Chest X-ray: Can show the size and shape of the heart and lungs, sometimes revealing a "boot-shaped" heart, which is characteristic of TOF.
Pulse oximetry: Measures the oxygen saturation in the blood.
Cardiac Catheterization: In some cases, this invasive procedure may be needed to further evaluate the heart's structures and pressures.
Timeline of Symptoms
Infancy: Cyanosis is often present at birth or develops within the first few months of life. Shortness of breath and feeding difficulties may also be noticeable. "Tet spells" can occur.
Childhood: If the defect isn't corrected early, symptoms like fatigue, poor growth, and exercise intolerance become more apparent. Clubbing of fingers and toes can develop over time.

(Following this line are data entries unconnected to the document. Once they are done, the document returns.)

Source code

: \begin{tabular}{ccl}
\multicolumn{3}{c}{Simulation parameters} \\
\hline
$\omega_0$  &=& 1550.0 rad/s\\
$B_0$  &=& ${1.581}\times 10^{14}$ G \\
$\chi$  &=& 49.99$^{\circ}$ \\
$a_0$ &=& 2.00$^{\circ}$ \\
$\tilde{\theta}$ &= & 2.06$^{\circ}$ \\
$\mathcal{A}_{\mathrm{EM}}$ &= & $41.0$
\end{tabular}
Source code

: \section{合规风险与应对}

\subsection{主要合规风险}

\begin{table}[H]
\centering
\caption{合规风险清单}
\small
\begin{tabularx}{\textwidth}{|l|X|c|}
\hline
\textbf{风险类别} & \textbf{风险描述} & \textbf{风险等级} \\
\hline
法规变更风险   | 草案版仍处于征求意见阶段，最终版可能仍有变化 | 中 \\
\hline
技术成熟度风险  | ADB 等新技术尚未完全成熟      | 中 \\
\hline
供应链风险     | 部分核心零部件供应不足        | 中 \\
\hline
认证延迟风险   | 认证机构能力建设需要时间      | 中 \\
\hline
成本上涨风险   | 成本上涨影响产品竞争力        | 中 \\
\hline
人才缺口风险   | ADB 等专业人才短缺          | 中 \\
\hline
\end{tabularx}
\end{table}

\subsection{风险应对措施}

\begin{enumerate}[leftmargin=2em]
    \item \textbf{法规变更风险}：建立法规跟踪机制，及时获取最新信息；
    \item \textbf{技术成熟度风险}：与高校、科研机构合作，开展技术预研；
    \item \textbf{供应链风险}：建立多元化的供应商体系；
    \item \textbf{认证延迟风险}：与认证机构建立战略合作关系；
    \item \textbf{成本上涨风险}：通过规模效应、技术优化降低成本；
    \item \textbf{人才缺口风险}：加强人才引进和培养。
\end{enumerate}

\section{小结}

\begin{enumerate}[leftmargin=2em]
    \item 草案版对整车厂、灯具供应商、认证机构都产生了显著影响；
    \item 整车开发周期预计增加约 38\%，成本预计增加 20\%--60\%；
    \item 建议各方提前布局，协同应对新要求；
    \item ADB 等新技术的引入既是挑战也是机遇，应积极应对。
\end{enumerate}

Adulthood: Uncorrected TOF can lead to serious complications like heart failure, arrhythmias, and stroke. Surgical correction typically leads to improved health and lifespan, but ongoing monitoring is still necessary.
Important Considerations
Surgical Repair: Early surgical repair is crucial to improve the quality of life and lifespan of individuals with Tetralogy of Fallot.
Lifelong Follow-up: Even after successful surgery, patients need lifelong follow-up care with a cardiologist to monitor for potential complications and manage any residual issues.
Endocarditis Prophylaxis: Patients may need antibiotics before certain dental or surgical procedures to prevent endocarditis.
Exercise and Activity: Discuss appropriate exercise and activity levels with the cardiologist.
Pregnancy: Women with repaired TOF should consult with their cardiologist before becoming pregnant to assess their risk and manage their care during pregnancy.
Psychosocial Support: Support groups and counseling can be helpful for patients and families coping with the challenges of living with a congenital heart defect.